To accuse David and the DT of being anti-Liberal is a joke. After all, I have not been able to publish anything in a News Limited paper critical of Mr Howard’s industrial reforms. Neither the Australian not the DT will touch it. Their policy is to support the Libs on this one.

Further, one of the DT’s star columnists is Piers Akerman. Now anyone who knows Piers will testify to the fact that he is NOT anti-Liberal. If anything, he is accused of being so pro-Liberal that most people take for granted that he will never praise an ALP government.

Akerman has in the past spoken at Liberal functions and gatherings. Prior to the Talibanisation of the non-Group forces, Akerman spoke at a non-Group factional dinner organised by a prominent Eastern Suburbs Liberal.

Akerman has been a fierce supporter of the conservative Liberal cause. Who could forget the column he published about Ron Phillips signing up members and paying their fees using a single personal cheque? Or the classic articles in which he hacked into Jason Falinsky and other hard-core Liberal lefties?

On the other hand, Penberthy also ensures ALP hacks like Stephen Loosely also have a say. And Anita Quigley is no raving right-wing nutter.
Compare the Opinion pages of the DT to that of, say, the Sydney Morning Herald. I often find SMH opinion pages so boring and predictable. Generally just pieces by the usual suspects – Gerard Henderson, the token conservative bimbo Ms Devine, the latest splash from anti-Semite Daniel Pipes. And if we are lucky, some soft lifestyle piece by the opinion editor herself Julia Baird.

From time to time, there is a decent article by a Herald journo or an independent expert like Professor Amin Saikal or even a new face (such as the recent piece on the head scarf issue by young Muslim lawyer Amal Awad). But these are exceptions, not rules.

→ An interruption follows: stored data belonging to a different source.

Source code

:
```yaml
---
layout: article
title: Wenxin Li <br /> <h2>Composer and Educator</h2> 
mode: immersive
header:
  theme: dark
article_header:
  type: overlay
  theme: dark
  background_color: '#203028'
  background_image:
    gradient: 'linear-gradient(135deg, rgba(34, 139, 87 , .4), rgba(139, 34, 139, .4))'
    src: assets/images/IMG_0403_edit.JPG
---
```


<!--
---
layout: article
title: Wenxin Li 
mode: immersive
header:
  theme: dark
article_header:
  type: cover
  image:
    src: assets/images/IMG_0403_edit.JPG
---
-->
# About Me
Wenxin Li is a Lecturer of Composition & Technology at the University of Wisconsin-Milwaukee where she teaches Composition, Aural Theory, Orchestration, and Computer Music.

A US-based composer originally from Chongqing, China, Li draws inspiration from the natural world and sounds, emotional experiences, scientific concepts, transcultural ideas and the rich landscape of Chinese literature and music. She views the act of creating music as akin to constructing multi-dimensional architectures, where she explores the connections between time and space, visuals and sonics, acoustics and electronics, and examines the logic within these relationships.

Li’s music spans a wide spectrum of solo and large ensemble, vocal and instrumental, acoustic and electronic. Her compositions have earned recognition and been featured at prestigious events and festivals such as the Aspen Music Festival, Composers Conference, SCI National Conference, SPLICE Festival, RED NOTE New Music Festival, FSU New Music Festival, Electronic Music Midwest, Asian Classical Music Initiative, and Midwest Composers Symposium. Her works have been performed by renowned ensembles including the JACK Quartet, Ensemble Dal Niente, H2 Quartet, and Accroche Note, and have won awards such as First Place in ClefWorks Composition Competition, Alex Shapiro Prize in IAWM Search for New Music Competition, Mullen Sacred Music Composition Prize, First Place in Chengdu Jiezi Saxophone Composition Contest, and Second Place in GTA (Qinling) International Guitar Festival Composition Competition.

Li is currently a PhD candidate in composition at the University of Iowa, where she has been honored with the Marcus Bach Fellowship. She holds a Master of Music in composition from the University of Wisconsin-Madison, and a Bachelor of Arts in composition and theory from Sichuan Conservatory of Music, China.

The DT may be seen as a tabloid. But the SMH is not far behind. Which probably explains the mass-exodus of Herald journos southward to join the Age. I give the DT another 12 months before the quality of its news surpasses that of the SMH. Perhaps then, the two papers could swap names.

I can just see it now. The Sydney Morning Telegraph. And the Daily Herald!

The SMH is still my favourite paper. Well, until recently, when I discovered how my views sharpened after religiously reading the Australian Financial Review. And the best Opinion pages in Australasia have to be those of the Canberra Times and the New Zealand Herald.

Yet the Telegraph has its place. It has the biggest readership. It cannot be ignored. Certainly Liberals don’t ignore it. Which explains why so many members of the Group used to take David Penberthy out to lunch so often. When Penberthy was writing pieces praising Group Young Liberal presidents, he was a good bloke. Why is he suddenly being treated as the devil incarnate by certain Liberals?

No DT columnist or journo puts a gun to a Liberal Party person and forces then to speak. If scandals about Liberal leaders reach the hallowed pages of the DT, it is less a reflection on the paper and its editor. It is, rather, more a reflection on the factional rivalries and nastiness within the Party itself.